Posted in: Comment, News and Updates

Thanks to Geoff Rose for pointing me towards Arizona State University's ambitions to be a new american university.  ASU's website says this about its objectives ...

ASU is a force that creates meaningful change.

ASU has changed the objectives for the university as a whole and for individuals within the institution. ASU seeks to create meaningful change by producing knowledge that translates to action. On the individual level, that means listening to the needs that communities express and working together on solutions

ASU embraces complexity

"It’s all about networks.
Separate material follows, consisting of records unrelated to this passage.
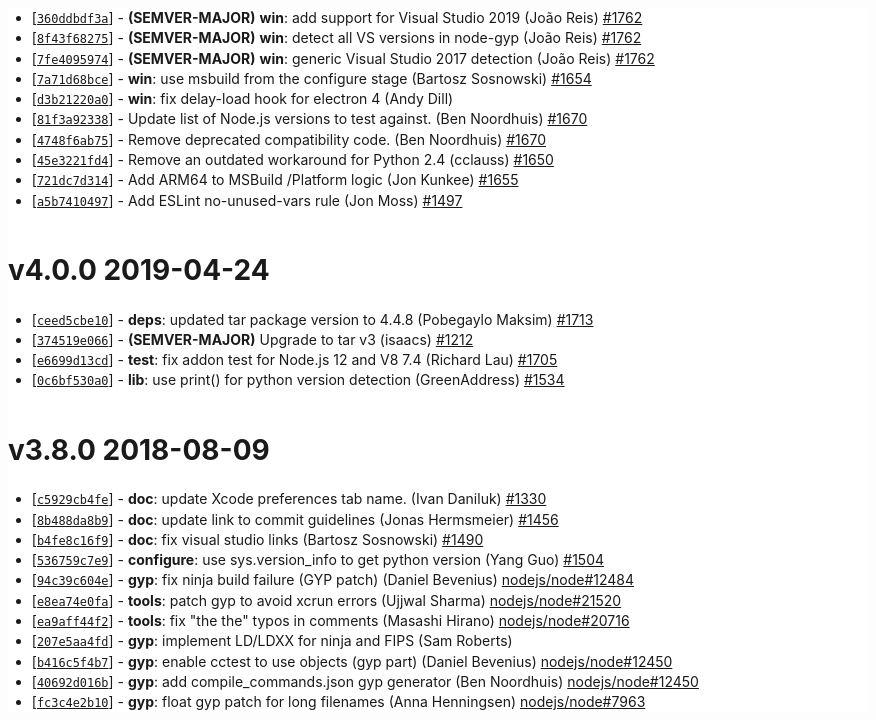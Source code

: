 * [[`360ddbdf3a`](https://github.com/nodejs/node-gyp/commit/360ddbdf3a)] - **(SEMVER-MAJOR)** **win**: add support for Visual Studio 2019 (João Reis) [#1762](https://github.com/nodejs/node-gyp/pull/1762)
* [[`8f43f68275`](https://github.com/nodejs/node-gyp/commit/8f43f68275)] - **(SEMVER-MAJOR)** **win**: detect all VS versions in node-gyp (João Reis) [#1762](https://github.com/nodejs/node-gyp/pull/1762)
* [[`7fe4095974`](https://github.com/nodejs/node-gyp/commit/7fe4095974)] - **(SEMVER-MAJOR)** **win**: generic Visual Studio 2017 detection (João Reis) [#1762](https://github.com/nodejs/node-gyp/pull/1762)
* [[`7a71d68bce`](https://github.com/nodejs/node-gyp/commit/7a71d68bce)] - **win**: use msbuild from the configure stage (Bartosz Sosnowski) [#1654](https://github.com/nodejs/node-gyp/pull/1654)
* [[`d3b21220a0`](https://github.com/nodejs/node-gyp/commit/d3b21220a0)] - **win**: fix delay-load hook for electron 4 (Andy Dill)
* [[`81f3a92338`](https://github.com/nodejs/node-gyp/commit/81f3a92338)] - Update list of Node.js versions to test against. (Ben Noordhuis) [#1670](https://github.com/nodejs/node-gyp/pull/1670)
* [[`4748f6ab75`](https://github.com/nodejs/node-gyp/commit/4748f6ab75)] - Remove deprecated compatibility code. (Ben Noordhuis) [#1670](https://github.com/nodejs/node-gyp/pull/1670)
* [[`45e3221fd4`](https://github.com/nodejs/node-gyp/commit/45e3221fd4)] - Remove an outdated workaround for Python 2.4 (cclauss) [#1650](https://github.com/nodejs/node-gyp/pull/1650)
* [[`721dc7d314`](https://github.com/nodejs/node-gyp/commit/721dc7d314)] - Add ARM64 to MSBuild /Platform logic (Jon Kunkee) [#1655](https://github.com/nodejs/node-gyp/pull/1655)
* [[`a5b7410497`](https://github.com/nodejs/node-gyp/commit/a5b7410497)] - Add ESLint no-unused-vars rule (Jon Moss) [#1497](https://github.com/nodejs/node-gyp/pull/1497)

v4.0.0 2019-04-24
=================

* [[`ceed5cbe10`](https://github.com/nodejs/node-gyp/commit/ceed5cbe10)] - **deps**: updated tar package version to 4.4.8 (Pobegaylo Maksim) [#1713](https://github.com/nodejs/node-gyp/pull/1713)
* [[`374519e066`](https://github.com/nodejs/node-gyp/commit/374519e066)] - **(SEMVER-MAJOR)** Upgrade to tar v3 (isaacs) [#1212](https://github.com/nodejs/node-gyp/pull/1212)
* [[`e6699d13cd`](https://github.com/nodejs/node-gyp/commit/e6699d13cd)] - **test**: fix addon test for Node.js 12 and V8 7.4 (Richard Lau) [#1705](https://github.com/nodejs/node-gyp/pull/1705)
* [[`0c6bf530a0`](https://github.com/nodejs/node-gyp/commit/0c6bf530a0)] - **lib**: use print() for python version detection (GreenAddress) [#1534](https://github.com/nodejs/node-gyp/pull/1534)

v3.8.0 2018-08-09
=================

* [[`c5929cb4fe`](https://github.com/nodejs/node-gyp/commit/c5929cb4fe)] - **doc**: update Xcode preferences tab name. (Ivan Daniluk) [#1330](https://github.com/nodejs/node-gyp/pull/1330)
* [[`8b488da8b9`](https://github.com/nodejs/node-gyp/commit/8b488da8b9)] - **doc**: update link to commit guidelines (Jonas Hermsmeier) [#1456](https://github.com/nodejs/node-gyp/pull/1456)
* [[`b4fe8c16f9`](https://github.com/nodejs/node-gyp/commit/b4fe8c16f9)] - **doc**: fix visual studio links (Bartosz Sosnowski) [#1490](https://github.com/nodejs/node-gyp/pull/1490)
* [[`536759c7e9`](https://github.com/nodejs/node-gyp/commit/536759c7e9)] - **configure**: use sys.version\_info to get python version (Yang Guo) [#1504](https://github.com/nodejs/node-gyp/pull/1504)
* [[`94c39c604e`](https://github.com/nodejs/node-gyp/commit/94c39c604e)] - **gyp**: fix ninja build failure (GYP patch) (Daniel Bevenius) [nodejs/node#12484](https://github.com/nodejs/node/pull/12484)
* [[`e8ea74e0fa`](https://github.com/nodejs/node-gyp/commit/e8ea74e0fa)] - **tools**: patch gyp to avoid xcrun errors (Ujjwal Sharma) [nodejs/node#21520](https://github.com/nodejs/node/pull/21520)
* [[`ea9aff44f2`](https://github.com/nodejs/node-gyp/commit/ea9aff44f2)] - **tools**: fix "the the" typos in comments (Masashi Hirano) [nodejs/node#20716](https://github.com/nodejs/node/pull/20716)
* [[`207e5aa4fd`](https://github.com/nodejs/node-gyp/commit/207e5aa4fd)] - **gyp**: implement LD/LDXX for ninja and FIPS (Sam Roberts)
* [[`b416c5f4b7`](https://github.com/nodejs/node-gyp/commit/b416c5f4b7)] - **gyp**: enable cctest to use objects (gyp part) (Daniel Bevenius) [nodejs/node#12450](https://github.com/nodejs/node/pull/12450)
* [[`40692d016b`](https://github.com/nodejs/node-gyp/commit/40692d016b)] - **gyp**: add compile\_commands.json gyp generator (Ben Noordhuis) [nodejs/node#12450](https://github.com/nodejs/node/pull/12450)
* [[`fc3c4e2b10`](https://github.com/nodejs/node-gyp/commit/fc3c4e2b10)] - **gyp**: float gyp patch for long filenames (Anna Henningsen) [nodejs/node#7963](https://github.com/nodejs/node/pull/7963)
As a big university, ASU can offer a network of approaches to a network of problems.  ASU tackles large challenges with multiple, coordinated solutions.  ASU recognizes sustainability as one of the most important issues facing society today.  In fact, sustainability involves a host of problems, solutions, stakeholders, values, policies, geographies and people.  It’s an enormous topic.  And that’s our objective: deal with the difficult issue. Create multiple, differentiated solutions to a thorny, multifaceted problem.

ASU confronts sustainability questions through a global interdisciplinary institute, a school (the first school of sustainability in the United States) and a wide variety of initiatives undertaken by individuals across the university.  Among these is an array of approaches to producing renewable energy sources.

One of ASU’s biofuel projects uses algae to produce kerosene-based jet fuel in collaboration with Boeing.  Algal oil is surprisingly similar to vegetable oils, but algae produce a significantly higher oil yield, making the bacteria a perfect potential fuel source.  Creating jet fuel out of algae has major implications for human consumption of fossil fuels, but its potential won’t be fully realized without simultaneous social changes.  So other teams of ASU researchers and entrepreneurs are figuring out how to address the policy, ethics and social intricacies that go along with this new technology.  One group looks at how science and technology policy might be improved.  Another team has started a nonprofit organization that advocates for biofuels in the region.

..."

Fine words; I'm told there are objectives lurking in here somewhere, though I couldn't find them.  It was the same with ASU's vision.  Far too many words; far too little clarity.  Here's an example:

Already, ASU has built a new physical and intellectual environment for learning and discovery.  ASU has changed the community of people who inhabit that environment.  And ASU has rewritten the objectives for the people in that environment as well as for the institution as a whole. By breaking the mold, ASU has become a place where local solutions have global impact.

ASU has clearly invested heavily in rhetorical futures.  UBC can breathe again.